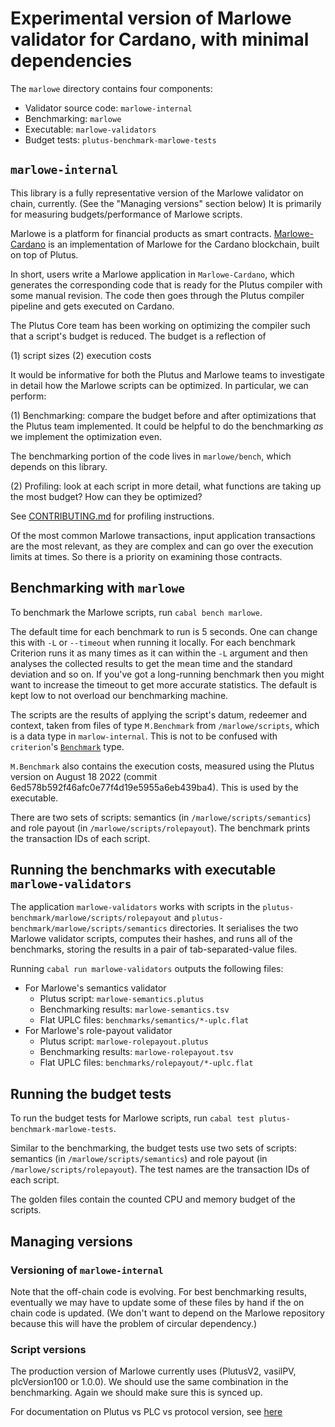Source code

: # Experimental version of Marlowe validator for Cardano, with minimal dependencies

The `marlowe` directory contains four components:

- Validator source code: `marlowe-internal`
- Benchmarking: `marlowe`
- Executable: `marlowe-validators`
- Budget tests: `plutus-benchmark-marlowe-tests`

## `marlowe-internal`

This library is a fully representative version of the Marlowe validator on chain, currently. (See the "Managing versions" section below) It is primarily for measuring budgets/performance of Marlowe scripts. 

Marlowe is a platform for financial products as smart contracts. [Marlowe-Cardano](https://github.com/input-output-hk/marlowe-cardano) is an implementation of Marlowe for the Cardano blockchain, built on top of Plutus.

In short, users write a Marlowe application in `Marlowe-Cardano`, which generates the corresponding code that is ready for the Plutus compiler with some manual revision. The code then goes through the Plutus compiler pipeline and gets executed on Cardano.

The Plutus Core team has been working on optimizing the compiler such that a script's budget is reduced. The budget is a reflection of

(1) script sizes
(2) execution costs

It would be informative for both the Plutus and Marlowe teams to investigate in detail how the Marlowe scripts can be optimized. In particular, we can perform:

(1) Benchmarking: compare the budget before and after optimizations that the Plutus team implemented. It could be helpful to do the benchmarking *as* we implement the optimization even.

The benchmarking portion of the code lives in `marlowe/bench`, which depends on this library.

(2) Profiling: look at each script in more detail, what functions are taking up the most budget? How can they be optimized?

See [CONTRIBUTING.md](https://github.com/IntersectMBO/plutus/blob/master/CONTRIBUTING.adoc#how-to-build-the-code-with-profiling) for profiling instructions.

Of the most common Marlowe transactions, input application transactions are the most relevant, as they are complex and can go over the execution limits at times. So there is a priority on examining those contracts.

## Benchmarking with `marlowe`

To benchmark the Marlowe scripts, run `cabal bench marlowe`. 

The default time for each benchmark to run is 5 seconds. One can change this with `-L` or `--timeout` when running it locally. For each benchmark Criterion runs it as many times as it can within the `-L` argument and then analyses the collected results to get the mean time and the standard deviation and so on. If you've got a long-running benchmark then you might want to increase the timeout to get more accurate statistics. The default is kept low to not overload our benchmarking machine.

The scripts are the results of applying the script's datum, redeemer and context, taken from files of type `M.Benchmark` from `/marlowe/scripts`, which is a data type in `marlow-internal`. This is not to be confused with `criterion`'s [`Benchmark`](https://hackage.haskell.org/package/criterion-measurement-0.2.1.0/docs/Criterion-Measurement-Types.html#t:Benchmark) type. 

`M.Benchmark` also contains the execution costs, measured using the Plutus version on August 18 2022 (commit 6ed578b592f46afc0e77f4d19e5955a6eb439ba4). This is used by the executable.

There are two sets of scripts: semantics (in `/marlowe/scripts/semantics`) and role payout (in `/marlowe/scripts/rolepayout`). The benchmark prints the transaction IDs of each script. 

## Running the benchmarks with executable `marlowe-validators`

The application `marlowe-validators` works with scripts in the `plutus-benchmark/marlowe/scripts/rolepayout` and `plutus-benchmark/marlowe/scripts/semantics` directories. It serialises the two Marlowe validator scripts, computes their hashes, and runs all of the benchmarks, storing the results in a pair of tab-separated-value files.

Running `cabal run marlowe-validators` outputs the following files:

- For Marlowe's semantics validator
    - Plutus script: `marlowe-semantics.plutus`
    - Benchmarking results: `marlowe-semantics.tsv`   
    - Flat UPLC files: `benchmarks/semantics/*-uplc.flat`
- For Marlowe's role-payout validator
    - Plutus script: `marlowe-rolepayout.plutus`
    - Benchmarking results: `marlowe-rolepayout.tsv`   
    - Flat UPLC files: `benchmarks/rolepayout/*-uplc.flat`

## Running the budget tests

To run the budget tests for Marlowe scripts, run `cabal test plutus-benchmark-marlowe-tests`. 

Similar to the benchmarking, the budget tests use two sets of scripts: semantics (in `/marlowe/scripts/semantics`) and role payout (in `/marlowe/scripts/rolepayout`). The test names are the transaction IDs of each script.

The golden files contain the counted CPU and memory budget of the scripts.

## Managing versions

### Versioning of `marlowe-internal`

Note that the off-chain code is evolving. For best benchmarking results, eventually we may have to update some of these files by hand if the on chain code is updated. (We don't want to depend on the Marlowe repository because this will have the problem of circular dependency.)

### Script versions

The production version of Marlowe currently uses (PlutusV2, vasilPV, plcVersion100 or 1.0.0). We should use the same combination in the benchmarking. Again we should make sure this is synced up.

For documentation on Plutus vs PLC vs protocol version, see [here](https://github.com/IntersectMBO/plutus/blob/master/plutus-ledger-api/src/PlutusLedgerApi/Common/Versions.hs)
---
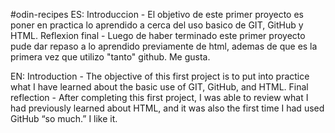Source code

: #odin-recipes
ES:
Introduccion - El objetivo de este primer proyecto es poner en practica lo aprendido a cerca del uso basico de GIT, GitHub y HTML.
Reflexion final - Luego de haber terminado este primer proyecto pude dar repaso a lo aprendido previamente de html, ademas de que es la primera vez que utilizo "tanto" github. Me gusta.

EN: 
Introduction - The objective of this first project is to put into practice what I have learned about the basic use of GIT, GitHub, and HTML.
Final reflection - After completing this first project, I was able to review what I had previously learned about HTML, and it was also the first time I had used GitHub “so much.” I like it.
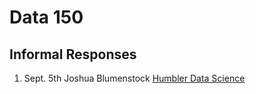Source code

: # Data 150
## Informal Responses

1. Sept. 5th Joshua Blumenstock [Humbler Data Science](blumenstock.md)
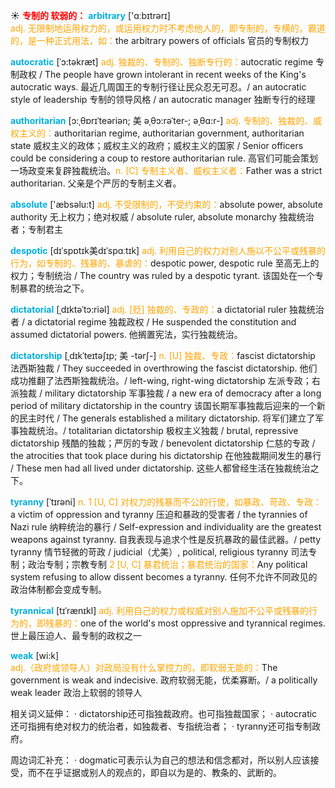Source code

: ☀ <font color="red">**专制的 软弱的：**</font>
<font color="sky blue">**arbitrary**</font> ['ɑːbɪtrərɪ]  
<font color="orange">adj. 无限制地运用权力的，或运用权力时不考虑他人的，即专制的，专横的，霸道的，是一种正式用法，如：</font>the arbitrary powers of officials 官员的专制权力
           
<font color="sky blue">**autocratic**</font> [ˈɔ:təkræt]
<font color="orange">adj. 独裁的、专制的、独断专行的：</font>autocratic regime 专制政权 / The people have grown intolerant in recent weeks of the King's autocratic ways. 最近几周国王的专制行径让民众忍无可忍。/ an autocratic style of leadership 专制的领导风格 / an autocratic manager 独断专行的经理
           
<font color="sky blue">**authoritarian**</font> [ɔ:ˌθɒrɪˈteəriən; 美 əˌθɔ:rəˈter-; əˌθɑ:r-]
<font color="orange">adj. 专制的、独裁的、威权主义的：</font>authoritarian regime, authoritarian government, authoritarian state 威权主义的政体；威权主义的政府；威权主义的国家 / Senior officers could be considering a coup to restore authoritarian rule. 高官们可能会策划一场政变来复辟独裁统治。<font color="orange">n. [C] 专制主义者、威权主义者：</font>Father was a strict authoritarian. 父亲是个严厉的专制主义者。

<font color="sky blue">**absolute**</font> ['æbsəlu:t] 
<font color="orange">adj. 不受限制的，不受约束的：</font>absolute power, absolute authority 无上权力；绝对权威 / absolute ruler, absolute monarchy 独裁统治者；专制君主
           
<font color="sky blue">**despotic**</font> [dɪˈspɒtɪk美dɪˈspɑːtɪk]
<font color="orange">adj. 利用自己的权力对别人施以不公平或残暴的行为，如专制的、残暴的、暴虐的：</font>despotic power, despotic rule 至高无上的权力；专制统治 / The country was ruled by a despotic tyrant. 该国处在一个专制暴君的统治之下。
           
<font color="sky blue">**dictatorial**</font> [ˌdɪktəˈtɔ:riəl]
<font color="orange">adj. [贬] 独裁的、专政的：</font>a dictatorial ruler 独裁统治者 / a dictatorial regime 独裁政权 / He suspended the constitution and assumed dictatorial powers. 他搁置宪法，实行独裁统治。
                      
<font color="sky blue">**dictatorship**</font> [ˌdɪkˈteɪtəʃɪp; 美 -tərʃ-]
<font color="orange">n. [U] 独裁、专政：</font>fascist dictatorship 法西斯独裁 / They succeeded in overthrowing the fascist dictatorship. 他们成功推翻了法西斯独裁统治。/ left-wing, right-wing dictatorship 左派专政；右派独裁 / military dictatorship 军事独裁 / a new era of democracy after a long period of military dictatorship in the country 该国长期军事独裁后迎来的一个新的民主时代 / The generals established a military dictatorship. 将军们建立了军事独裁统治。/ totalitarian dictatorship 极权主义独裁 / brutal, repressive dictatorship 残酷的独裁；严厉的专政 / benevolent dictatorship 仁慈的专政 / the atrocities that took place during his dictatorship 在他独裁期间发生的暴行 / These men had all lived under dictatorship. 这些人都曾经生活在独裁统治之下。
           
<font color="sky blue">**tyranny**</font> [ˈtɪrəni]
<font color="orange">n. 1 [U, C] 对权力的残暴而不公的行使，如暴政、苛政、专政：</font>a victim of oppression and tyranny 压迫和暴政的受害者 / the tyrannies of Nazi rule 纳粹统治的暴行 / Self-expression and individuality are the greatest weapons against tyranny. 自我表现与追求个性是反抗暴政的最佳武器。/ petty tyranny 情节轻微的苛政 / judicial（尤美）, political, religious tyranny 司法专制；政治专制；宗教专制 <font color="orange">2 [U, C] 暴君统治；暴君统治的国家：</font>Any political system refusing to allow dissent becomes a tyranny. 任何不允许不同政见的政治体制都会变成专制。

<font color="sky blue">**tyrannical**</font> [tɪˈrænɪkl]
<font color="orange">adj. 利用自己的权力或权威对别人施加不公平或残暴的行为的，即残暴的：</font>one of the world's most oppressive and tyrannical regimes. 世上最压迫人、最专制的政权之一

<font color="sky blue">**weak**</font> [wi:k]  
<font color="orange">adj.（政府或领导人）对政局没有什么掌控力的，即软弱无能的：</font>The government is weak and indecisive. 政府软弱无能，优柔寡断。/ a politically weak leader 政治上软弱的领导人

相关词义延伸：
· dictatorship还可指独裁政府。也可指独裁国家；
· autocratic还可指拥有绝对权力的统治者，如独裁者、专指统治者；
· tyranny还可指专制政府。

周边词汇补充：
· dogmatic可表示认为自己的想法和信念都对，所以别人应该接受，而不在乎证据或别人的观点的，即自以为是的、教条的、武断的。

Work instruction: Check every line of the entries above, and copy those that carry the string "Flat".

Response to this task:
    - Flat UPLC files: `benchmarks/semantics/*-uplc.flat`
    - Flat UPLC files: `benchmarks/rolepayout/*-uplc.flat`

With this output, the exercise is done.